Whenever a line carries the word "локальной", pull it out of the entries.

--*--

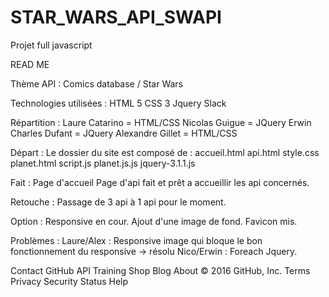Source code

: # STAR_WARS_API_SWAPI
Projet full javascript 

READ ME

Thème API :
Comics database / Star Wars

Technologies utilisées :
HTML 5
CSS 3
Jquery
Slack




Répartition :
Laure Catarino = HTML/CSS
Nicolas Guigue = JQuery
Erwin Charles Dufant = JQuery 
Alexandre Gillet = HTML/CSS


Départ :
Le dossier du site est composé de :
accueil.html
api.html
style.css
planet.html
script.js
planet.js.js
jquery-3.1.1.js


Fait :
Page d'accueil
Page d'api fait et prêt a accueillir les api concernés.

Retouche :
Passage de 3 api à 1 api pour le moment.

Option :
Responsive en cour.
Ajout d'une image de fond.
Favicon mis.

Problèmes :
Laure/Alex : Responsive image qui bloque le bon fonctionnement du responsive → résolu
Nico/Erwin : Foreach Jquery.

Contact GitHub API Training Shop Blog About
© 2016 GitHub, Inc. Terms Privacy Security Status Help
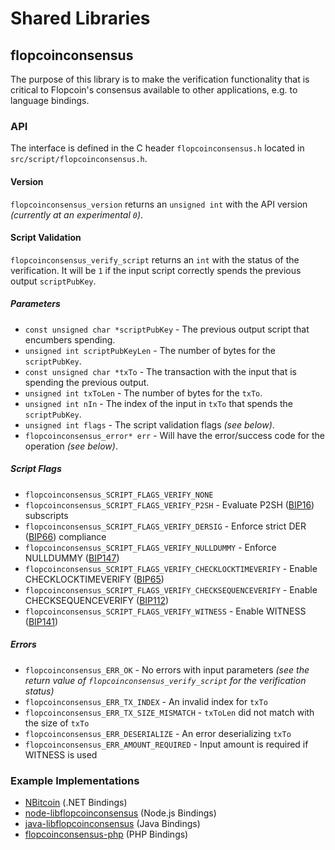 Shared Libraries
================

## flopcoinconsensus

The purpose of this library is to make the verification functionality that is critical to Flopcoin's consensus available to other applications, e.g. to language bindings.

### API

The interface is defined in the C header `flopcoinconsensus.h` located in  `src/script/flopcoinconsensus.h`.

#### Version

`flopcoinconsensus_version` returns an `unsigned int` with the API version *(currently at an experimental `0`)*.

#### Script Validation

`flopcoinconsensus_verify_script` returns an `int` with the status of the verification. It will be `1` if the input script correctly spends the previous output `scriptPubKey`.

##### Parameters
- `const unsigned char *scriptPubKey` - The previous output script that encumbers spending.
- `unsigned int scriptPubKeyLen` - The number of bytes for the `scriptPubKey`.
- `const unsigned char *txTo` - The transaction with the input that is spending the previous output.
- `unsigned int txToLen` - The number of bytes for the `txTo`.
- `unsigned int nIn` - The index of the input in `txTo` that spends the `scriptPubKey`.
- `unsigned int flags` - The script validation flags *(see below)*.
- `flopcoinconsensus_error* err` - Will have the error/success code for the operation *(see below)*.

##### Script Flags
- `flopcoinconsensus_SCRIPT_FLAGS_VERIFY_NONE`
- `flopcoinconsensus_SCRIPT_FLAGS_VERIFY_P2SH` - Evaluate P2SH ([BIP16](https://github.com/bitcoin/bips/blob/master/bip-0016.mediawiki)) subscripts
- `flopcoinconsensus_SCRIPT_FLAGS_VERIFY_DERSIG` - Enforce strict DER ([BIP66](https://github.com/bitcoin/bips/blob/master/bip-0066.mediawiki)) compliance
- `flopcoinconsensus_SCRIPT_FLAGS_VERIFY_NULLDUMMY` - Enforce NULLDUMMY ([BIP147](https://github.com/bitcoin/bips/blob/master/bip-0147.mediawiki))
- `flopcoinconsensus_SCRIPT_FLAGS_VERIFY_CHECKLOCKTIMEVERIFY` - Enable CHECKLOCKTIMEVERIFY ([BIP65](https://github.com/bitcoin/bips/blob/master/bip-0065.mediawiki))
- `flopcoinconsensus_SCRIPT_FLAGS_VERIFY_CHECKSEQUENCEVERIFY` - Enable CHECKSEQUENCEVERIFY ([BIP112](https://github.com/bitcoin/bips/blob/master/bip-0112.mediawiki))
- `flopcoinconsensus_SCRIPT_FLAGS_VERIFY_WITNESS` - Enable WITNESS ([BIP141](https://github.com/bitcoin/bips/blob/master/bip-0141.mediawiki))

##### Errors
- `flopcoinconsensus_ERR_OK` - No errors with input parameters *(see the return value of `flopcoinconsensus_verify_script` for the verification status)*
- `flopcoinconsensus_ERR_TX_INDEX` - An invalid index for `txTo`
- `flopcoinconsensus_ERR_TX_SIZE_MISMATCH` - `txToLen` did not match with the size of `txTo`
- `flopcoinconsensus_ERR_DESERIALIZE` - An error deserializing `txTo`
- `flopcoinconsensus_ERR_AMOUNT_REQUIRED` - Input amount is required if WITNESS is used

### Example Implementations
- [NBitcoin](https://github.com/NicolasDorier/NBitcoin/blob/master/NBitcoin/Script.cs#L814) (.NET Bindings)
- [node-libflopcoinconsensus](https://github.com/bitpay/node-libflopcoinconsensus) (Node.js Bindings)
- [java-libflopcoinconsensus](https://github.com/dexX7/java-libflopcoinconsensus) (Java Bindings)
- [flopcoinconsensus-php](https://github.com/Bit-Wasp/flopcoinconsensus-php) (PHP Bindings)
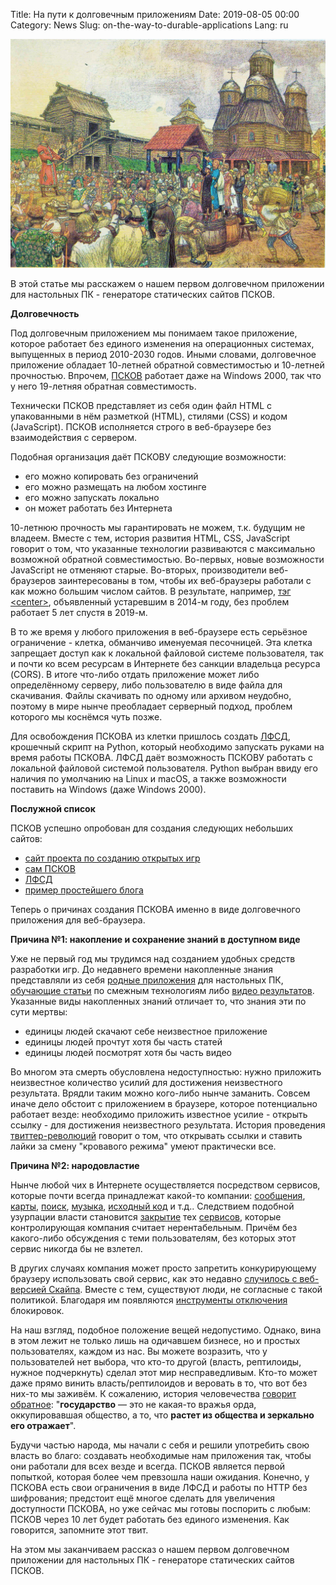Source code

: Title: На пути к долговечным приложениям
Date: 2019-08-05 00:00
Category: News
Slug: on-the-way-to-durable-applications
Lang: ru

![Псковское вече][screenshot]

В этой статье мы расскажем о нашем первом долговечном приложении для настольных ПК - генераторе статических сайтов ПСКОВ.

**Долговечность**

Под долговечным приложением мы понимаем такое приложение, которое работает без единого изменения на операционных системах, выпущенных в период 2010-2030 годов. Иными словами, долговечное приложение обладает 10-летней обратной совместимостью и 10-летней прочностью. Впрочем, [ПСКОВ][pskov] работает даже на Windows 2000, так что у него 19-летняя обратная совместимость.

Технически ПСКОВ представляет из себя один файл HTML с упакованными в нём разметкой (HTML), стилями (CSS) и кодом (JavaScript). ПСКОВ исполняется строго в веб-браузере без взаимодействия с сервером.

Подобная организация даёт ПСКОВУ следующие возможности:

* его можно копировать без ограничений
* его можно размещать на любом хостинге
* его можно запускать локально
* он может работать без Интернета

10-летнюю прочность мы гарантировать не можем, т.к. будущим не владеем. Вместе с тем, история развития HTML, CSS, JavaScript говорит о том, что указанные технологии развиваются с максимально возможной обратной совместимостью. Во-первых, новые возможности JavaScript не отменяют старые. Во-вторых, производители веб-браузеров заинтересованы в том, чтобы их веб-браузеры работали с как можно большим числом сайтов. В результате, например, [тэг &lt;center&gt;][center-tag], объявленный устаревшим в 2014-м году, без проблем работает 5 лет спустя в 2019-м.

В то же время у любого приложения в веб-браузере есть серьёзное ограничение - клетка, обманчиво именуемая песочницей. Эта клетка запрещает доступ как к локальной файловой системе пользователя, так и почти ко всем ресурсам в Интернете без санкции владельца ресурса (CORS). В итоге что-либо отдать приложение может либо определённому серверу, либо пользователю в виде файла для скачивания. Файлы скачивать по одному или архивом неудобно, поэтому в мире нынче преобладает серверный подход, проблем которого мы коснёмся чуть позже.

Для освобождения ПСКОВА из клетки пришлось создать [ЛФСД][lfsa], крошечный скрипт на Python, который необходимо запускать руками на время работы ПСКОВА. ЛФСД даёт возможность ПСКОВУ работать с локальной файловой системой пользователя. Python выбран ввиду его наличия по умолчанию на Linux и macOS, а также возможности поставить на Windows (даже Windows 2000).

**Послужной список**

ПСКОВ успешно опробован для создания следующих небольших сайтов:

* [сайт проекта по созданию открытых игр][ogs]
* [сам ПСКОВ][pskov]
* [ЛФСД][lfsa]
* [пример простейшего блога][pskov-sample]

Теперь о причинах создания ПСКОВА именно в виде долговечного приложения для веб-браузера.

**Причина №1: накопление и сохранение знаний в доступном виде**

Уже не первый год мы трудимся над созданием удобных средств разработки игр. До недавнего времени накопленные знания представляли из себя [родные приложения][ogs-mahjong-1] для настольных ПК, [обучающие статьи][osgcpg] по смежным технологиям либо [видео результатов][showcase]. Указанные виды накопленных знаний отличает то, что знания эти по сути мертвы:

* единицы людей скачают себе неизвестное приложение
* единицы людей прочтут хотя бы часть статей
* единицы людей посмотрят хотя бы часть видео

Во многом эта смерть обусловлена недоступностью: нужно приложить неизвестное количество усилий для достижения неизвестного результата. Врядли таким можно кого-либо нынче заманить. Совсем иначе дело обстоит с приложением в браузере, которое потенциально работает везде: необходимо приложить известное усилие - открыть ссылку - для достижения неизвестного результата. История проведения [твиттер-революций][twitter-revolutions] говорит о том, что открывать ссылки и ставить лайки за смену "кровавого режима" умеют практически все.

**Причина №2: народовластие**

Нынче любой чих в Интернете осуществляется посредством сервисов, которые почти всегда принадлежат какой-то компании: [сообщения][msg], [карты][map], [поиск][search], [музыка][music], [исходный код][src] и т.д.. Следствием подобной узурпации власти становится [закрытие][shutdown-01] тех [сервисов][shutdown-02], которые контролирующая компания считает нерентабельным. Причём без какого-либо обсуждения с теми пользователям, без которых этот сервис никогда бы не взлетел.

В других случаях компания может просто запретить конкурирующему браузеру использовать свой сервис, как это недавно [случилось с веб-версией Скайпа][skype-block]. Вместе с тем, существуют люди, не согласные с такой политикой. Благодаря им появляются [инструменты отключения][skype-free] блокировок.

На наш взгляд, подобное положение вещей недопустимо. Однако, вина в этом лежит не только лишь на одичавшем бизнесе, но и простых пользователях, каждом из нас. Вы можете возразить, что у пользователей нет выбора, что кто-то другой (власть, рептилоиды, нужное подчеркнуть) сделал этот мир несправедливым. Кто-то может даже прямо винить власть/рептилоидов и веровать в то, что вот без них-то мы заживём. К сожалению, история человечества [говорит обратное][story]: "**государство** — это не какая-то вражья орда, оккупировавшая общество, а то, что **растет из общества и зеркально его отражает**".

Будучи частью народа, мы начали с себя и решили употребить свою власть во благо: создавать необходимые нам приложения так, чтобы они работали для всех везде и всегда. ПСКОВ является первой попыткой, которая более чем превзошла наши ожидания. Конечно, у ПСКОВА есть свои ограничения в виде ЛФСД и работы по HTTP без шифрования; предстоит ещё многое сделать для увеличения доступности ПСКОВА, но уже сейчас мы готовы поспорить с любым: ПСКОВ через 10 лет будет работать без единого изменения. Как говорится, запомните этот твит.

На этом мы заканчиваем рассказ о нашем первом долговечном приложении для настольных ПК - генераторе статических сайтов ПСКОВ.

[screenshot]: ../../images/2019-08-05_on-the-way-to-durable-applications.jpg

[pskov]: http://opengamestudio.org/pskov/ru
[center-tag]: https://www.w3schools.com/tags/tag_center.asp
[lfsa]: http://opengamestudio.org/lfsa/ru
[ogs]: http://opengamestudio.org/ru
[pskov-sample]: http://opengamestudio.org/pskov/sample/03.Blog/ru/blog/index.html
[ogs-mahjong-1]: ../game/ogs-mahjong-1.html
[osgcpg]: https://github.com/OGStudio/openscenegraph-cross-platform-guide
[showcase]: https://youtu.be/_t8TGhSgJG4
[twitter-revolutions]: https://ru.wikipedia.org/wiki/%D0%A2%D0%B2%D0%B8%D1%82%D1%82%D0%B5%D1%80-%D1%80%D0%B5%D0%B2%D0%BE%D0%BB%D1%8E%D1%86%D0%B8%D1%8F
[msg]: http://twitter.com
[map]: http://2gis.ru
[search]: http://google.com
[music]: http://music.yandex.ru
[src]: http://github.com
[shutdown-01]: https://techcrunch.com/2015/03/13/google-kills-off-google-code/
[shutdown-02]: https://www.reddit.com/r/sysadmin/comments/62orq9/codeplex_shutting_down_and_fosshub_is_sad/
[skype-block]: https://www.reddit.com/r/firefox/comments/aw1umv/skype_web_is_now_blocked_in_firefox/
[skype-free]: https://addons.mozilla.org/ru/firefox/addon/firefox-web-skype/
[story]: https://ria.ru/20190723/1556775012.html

--*--

# Exercise output
В то же время у любого приложения в веб-браузере есть серьёзное ограничение - клетка, обманчиво именуемая песочницей. Эта клетка запрещает доступ как к локальной файловой системе пользователя, так и почти ко всем ресурсам в Интернете без санкции владельца ресурса (CORS). В итоге что-либо отдать приложение может либо определённому серверу, либо пользователю в виде файла для скачивания. Файлы скачивать по одному или архивом неудобно, поэтому в мире нынче преобладает серверный подход, проблем которого мы коснёмся чуть позже.
Для освобождения ПСКОВА из клетки пришлось создать [ЛФСД][lfsa], крошечный скрипт на Python, который необходимо запускать руками на время работы ПСКОВА. ЛФСД даёт возможность ПСКОВУ работать с локальной файловой системой пользователя. Python выбран ввиду его наличия по умолчанию на Linux и macOS, а также возможности поставить на Windows (даже Windows 2000).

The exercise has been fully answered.